**TASK**. Repeat the records below word for word and omit each image.
** Opening INFORMATION SUPPLIED block **
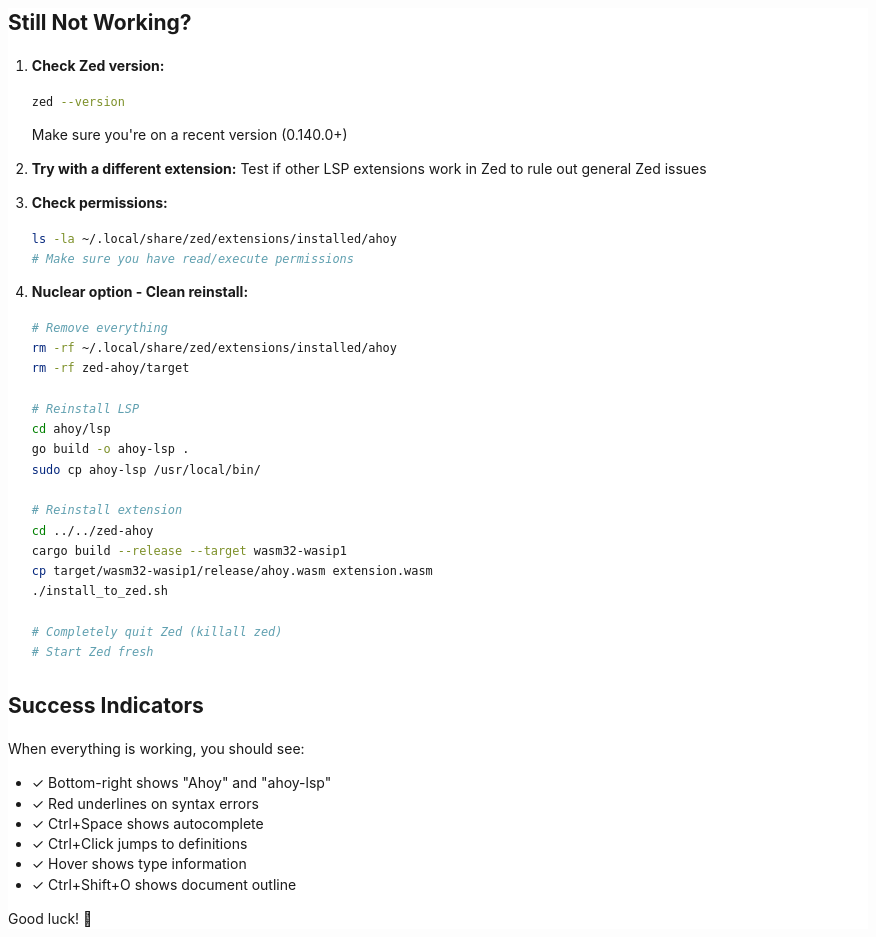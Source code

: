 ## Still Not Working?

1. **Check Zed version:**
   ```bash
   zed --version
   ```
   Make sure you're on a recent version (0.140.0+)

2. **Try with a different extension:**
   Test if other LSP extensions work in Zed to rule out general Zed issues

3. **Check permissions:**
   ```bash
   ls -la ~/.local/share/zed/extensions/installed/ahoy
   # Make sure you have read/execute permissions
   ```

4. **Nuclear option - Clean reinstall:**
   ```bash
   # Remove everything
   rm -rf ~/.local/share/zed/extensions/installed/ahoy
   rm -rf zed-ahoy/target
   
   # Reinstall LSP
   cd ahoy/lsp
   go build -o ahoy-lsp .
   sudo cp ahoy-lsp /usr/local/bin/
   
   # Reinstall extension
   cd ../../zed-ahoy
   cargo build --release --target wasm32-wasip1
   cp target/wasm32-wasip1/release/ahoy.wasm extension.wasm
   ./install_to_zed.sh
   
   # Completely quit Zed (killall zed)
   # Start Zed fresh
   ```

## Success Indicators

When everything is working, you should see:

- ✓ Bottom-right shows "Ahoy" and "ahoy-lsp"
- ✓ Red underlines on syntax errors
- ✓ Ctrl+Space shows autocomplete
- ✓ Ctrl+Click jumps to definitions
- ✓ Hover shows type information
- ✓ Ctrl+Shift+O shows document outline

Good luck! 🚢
** Closing INFORMATION SUPPLIED block **
**REPLY**.
Source code

: ## Still Not Working?

1. **Check Zed version:**
   ```bash
   zed --version
   ```
   Make sure you're on a recent version (0.140.0+)

2. **Try with a different extension:**
   Test if other LSP extensions work in Zed to rule out general Zed issues

3. **Check permissions:**
   ```bash
   ls -la ~/.local/share/zed/extensions/installed/ahoy
   # Make sure you have read/execute permissions
   ```

4. **Nuclear option - Clean reinstall:**
   ```bash
   # Remove everything
   rm -rf ~/.local/share/zed/extensions/installed/ahoy
   rm -rf zed-ahoy/target
   
   # Reinstall LSP
   cd ahoy/lsp
   go build -o ahoy-lsp .
   sudo cp ahoy-lsp /usr/local/bin/
   
   # Reinstall extension
   cd ../../zed-ahoy
   cargo build --release --target wasm32-wasip1
   cp target/wasm32-wasip1/release/ahoy.wasm extension.wasm
   ./install_to_zed.sh
   
   # Completely quit Zed (killall zed)
   # Start Zed fresh
   ```

## Success Indicators

When everything is working, you should see:

- ✓ Bottom-right shows "Ahoy" and "ahoy-lsp"
- ✓ Red underlines on syntax errors
- ✓ Ctrl+Space shows autocomplete
- ✓ Ctrl+Click jumps to definitions
- ✓ Hover shows type information
- ✓ Ctrl+Shift+O shows document outline

Good luck! 🚢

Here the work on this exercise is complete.